Speaking of Irving, he’s not only not the second-best player on the Nets according to advanced stats, he’s barely better than the mediocre Ben Simmons. Nic Claxton is putting up .189 WS/48 as the second-best player. Irving’s at .132. Simmons, just .124. Nobody else over the 400 minute mark this year is any better than you’d expect to see from rotation players on 25-win teams.
Notice I didn’t say a word about any of those guys off the court. Nor did I say a word about stuff you’d think to yourself from watching games live and trying to suss things out from the feats of athleticism on offer.
That’s not the way my brain’s wired. I have an accounting degree and a resume full of jobs involving solving data puzzles.
On the bright side, this does mean I can use Pace and Space as resume fodder.
Citation Needed
Another part of my writing I enjoy more than the games themselves is when some piece of research I’ve done for a statistical test shows up on Reddit or in an article on another blog.
My work on D’Antoni Index has provided authors with shorthand for teams’ ability to shoot 3-pointers and get to the free throw line when attacking the rim.
Along the same lines, there’s an entire body of work on this site from last season that takes apart pretty much every playoff scenario in terms of which team will win a series in any given situation. If you’re a fan of, say, an underdog that just split the series on the road, you can find out from this site that you’re toast if you lose Game 3.
Basketball is just a vehicle for a greater interest in sports forecasting.
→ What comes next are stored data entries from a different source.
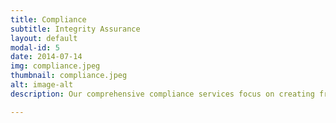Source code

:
 ```yaml
---
title: Compliance
subtitle: Integrity Assurance
layout: default
modal-id: 5
date: 2014-07-14
img: compliance.jpeg
thumbnail: compliance.jpeg
alt: image-alt
description: Our comprehensive compliance services focus on creating frameworks and systems that help you fulfill all regulatory requirements efficiently. We ensure that your practices not only meet legal expectations but also enhance your corporate integrity.

---
```

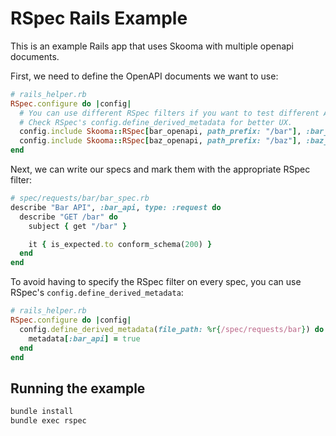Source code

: # RSpec Rails Example

This is an example Rails app that uses Skooma with multiple openapi documents.

First, we need to define the OpenAPI documents we want to use:

```ruby
# rails_helper.rb
RSpec.configure do |config|
  # You can use different RSpec filters if you want to test different API descriptions.
  # Check RSpec's config.define_derived_metadata for better UX.
  config.include Skooma::RSpec[bar_openapi, path_prefix: "/bar"], :bar_api
  config.include Skooma::RSpec[baz_openapi, path_prefix: "/baz"], :baz_api
end
```

Next, we can write our specs and mark them with the appropriate RSpec filter:

```ruby
# spec/requests/bar/bar_spec.rb
describe "Bar API", :bar_api, type: :request do
  describe "GET /bar" do
    subject { get "/bar" }

    it { is_expected.to conform_schema(200) }
  end
end
```

To avoid having to specify the RSpec filter on every spec, you can use RSpec's `config.define_derived_metadata`:

```ruby
# rails_helper.rb
RSpec.configure do |config|
  config.define_derived_metadata(file_path: %r{/spec/requests/bar}) do |metadata|
    metadata[:bar_api] = true
  end
end
```

## Running the example

```bash
bundle install
bundle exec rspec
```
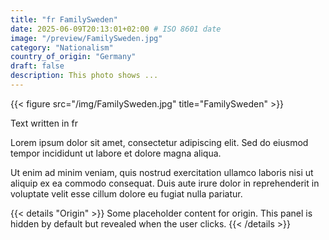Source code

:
 ```yaml
---
title: "fr FamilySweden"
date: 2025-06-09T20:13:01+02:00 # ISO 8601 date
image: "/preview/FamilySweden.jpg"
category: "Nationalism"
country_of_origin: "Germany"
draft: false
description: This photo shows ...
---
```


{{< figure src="/img/FamilySweden.jpg" title="FamilySweden" >}}

Text written in fr

Lorem ipsum dolor sit amet, consectetur adipiscing elit. Sed do eiusmod tempor incididunt ut labore et dolore magna aliqua.

Ut enim ad minim veniam, quis nostrud exercitation ullamco laboris nisi ut aliquip ex ea commodo consequat. Duis aute irure dolor in reprehenderit in voluptate velit esse cillum dolore eu fugiat nulla pariatur.


{{< details "Origin" >}}
Some placeholder content for origin. This panel is hidden by default but revealed when the user clicks.
{{< /details >}}

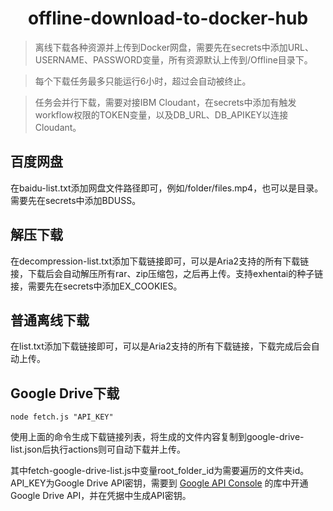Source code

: <h1 align="center">offline-download-to-docker-hub</h1>

> 离线下载各种资源并上传到Docker网盘，需要先在secrets中添加URL、USERNAME、PASSWORD变量，所有资源默认上传到/Offline目录下。

> 每个下载任务最多只能运行6小时，超过会自动被终止。

> 任务会并行下载，需要对接IBM Cloudant，在secrets中添加有触发workflow权限的TOKEN变量，以及DB_URL、DB_APIKEY以连接Cloudant。

## 百度网盘
在baidu-list.txt添加网盘文件路径即可，例如/folder/files.mp4，也可以是目录。需要先在secrets中添加BDUSS。

## 解压下载
在decompression-list.txt添加下载链接即可，可以是Aria2支持的所有下载链接，下载后会自动解压所有rar、zip压缩包，之后再上传。支持exhentai的种子链接，需要先在secrets中添加EX_COOKIES。

## 普通离线下载
在list.txt添加下载链接即可，可以是Aria2支持的所有下载链接，下载完成后会自动上传。

## Google Drive下载
```
node fetch.js "API_KEY"
```
使用上面的命令生成下载链接列表，将生成的文件内容复制到google-drive-list.json后执行actions则可自动下载并上传。

其中fetch-google-drive-list.js中变量root_folder_id为需要遍历的文件夹id。API_KEY为Google Drive API密钥，需要到 [Google API Console](https://console.cloud.google.com/apis/dashboard) 的库中开通Google Drive API，并在凭据中生成API密钥。
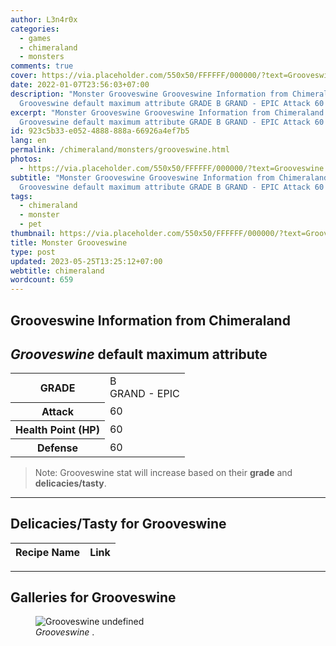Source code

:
 ```yaml
---
author: L3n4r0x
categories:
  - games
  - chimeraland
  - monsters
comments: true
cover: https://via.placeholder.com/550x50/FFFFFF/000000/?text=Grooveswine
date: 2022-01-07T23:56:03+07:00
description: "Monster Grooveswine Grooveswine Information from Chimeraland
  Grooveswine default maximum attribute GRADE B GRAND - EPIC Attack 60 "
excerpt: "Monster Grooveswine Grooveswine Information from Chimeraland
  Grooveswine default maximum attribute GRADE B GRAND - EPIC Attack 60 "
id: 923c5b33-e052-4888-888a-66926a4ef7b5
lang: en
permalink: /chimeraland/monsters/grooveswine.html
photos:
  - https://via.placeholder.com/550x50/FFFFFF/000000/?text=Grooveswine
subtitle: "Monster Grooveswine Grooveswine Information from Chimeraland
  Grooveswine default maximum attribute GRADE B GRAND - EPIC Attack 60 "
tags:
  - chimeraland
  - monster
  - pet
thumbnail: https://via.placeholder.com/550x50/FFFFFF/000000/?text=Grooveswine
title: Monster Grooveswine
type: post
updated: 2023-05-25T13:25:12+07:00
webtitle: chimeraland
wordcount: 659
---
```


<link
  rel="stylesheet"
  href="https://rawcdn.githack.com/dimaslanjaka/Web-Manajemen/870a349/css/bootstrap-5-3-0-alpha3-wrapper.css"
/>
<section id="bootstrap-wrapper">
  <div data-bs-theme="dark">
    <h2>Grooveswine Information from Chimeraland</h2>
    <h2 id="attribute"><i>Grooveswine</i> default maximum attribute</h2>
    <div class="row">
      <div class="col mb-2">
        <div class="card">
          <div class="card-body">
            <table>
              <tr>
                <th>GRADE</th>
                <td>B <br /><span class="text-purple">GRAND - EPIC</span></td>
              </tr>
              <tr>
                <th>Attack</th>
                <td>60</td>
              </tr>
              <tr>
                <th>Health Point (HP)</th>
                <td>60</td>
              </tr>
              <tr>
                <th>Defense</th>
                <td>60</td>
              </tr>
            </table>
          </div>
        </div>
      </div>
    </div>
    <blockquote class="bd-callout bd-callout-warning">
      Note: Grooveswine stat will increase based on their <b>grade</b> and
      <b>delicacies/tasty</b>.
    </blockquote>
    <hr />
    <h2 id="delicacies">Delicacies/Tasty for Grooveswine</h2>
    <div class="card">
      <div class="card-body">
        <div class="table-responsive">
          <table class="table table-striped">
            <thead>
              <tr>
                <th>Recipe Name</th>
                <th>Link</th>
              </tr>
            </thead>
            <tbody></tbody>
          </table>
        </div>
      </div>
    </div>
    <hr />
    <div id="gallery">
      <h2>Galleries for Grooveswine</h2>
      <div class="row">
        <div class="col-lg-6 col-12">
          <figure>
            <img
              src="https://www.webmanajemen.com/undefined"
              alt="Grooveswine undefined"
            />
            <figcaption style="word-wrap: break-word">
              <i>Grooveswine</i> .
            </figcaption>
          </figure>
        </div>
      </div>
    </div>
  </div>
</section>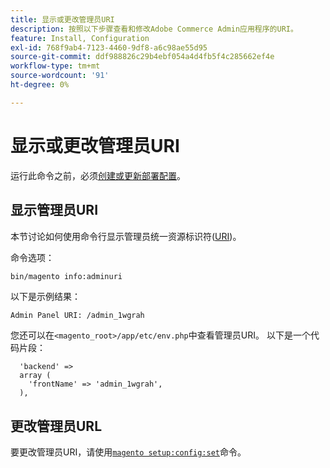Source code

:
 ```yaml
---
title: 显示或更改管理员URI
description: 按照以下步骤查看和修改Adobe Commerce Admin应用程序的URI。
feature: Install, Configuration
exl-id: 768f9ab4-7123-4460-9df8-a6c98ae55d95
source-git-commit: ddf988826c29b4ebf054a4d4fb5f4c285662ef4e
workflow-type: tm+mt
source-wordcount: '91'
ht-degree: 0%

---
```


# 显示或更改管理员URI

运行此命令之前，必须[创建或更新部署配置](deployment.md)。

## 显示管理员URI

本节讨论如何使用命令行显示管理员统一资源标识符([URI](https://www.w3.org/Protocols/rfc2616/rfc2616-sec3.html#sec3.2))。

命令选项：

```bash
bin/magento info:adminuri
```

以下是示例结果：

```terminal
Admin Panel URI: /admin_1wgrah
```

您还可以在`<magento_root>/app/etc/env.php`中查看管理员URI。 以下是一个代码片段：

```php?start_inline=1
  'backend' =>
  array (
    'frontName' => 'admin_1wgrah',
  ),
```

## 更改管理员URL

要更改管理员URI，请使用[`magento setup:config:set`](deployment.md)命令。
It’s the stat nerd in me coming out again.
The Lack of Social Interaction
I got off Twitter in December of 2020 and don’t miss it at all. My New Year’s resolution for 2021 was to stop letting dumb crap on the Internet make me angry. And all I can say to that is “mission 100 percent accomplished.”
But ditching social media also meant unplugging myself from pointless arguments that don’t mean anything. I don’t have a dog in the LeBron James vs. Michael Jordan argument other than the statistical cases I’ve made in LeBron’s favor over the years writing my articles about him.
And yes, if LeBron surpasses Kareem Abdul-Jabbar for the all-time scoring title, the debate is over.
My Point In All This
Well, besides “sorry my job ate my life and I haven’t been writing as much this season”, it’s that I hope you all continue to enjoy this site precisely because it’s not the kind of stuff you’ll normally get from people who write about the NBA.
This is a site for people who don’t care about the stuff that ESPN wants you to care about. This is a site for people for whom “shut up and dribble” isn’t a dog whistle or a petty complaint but a genuine disinterest in the parts of sports that don’t involve athletes playing sports at that specific moment.
I guess I’m just throwing this out there in hopes that someone is going to nod his head like “Yeah man, I feel you.”
Anyway, Christmas is coming. And oh man, it’s bad enough when Jeff Van Gundy runs his mouth, now I gotta hear Mariah Carey sing that stupid “All I Want For Christmas Is You” song?
Ugh…better hit mute before the games even start. Happy Hoopsmas, folks.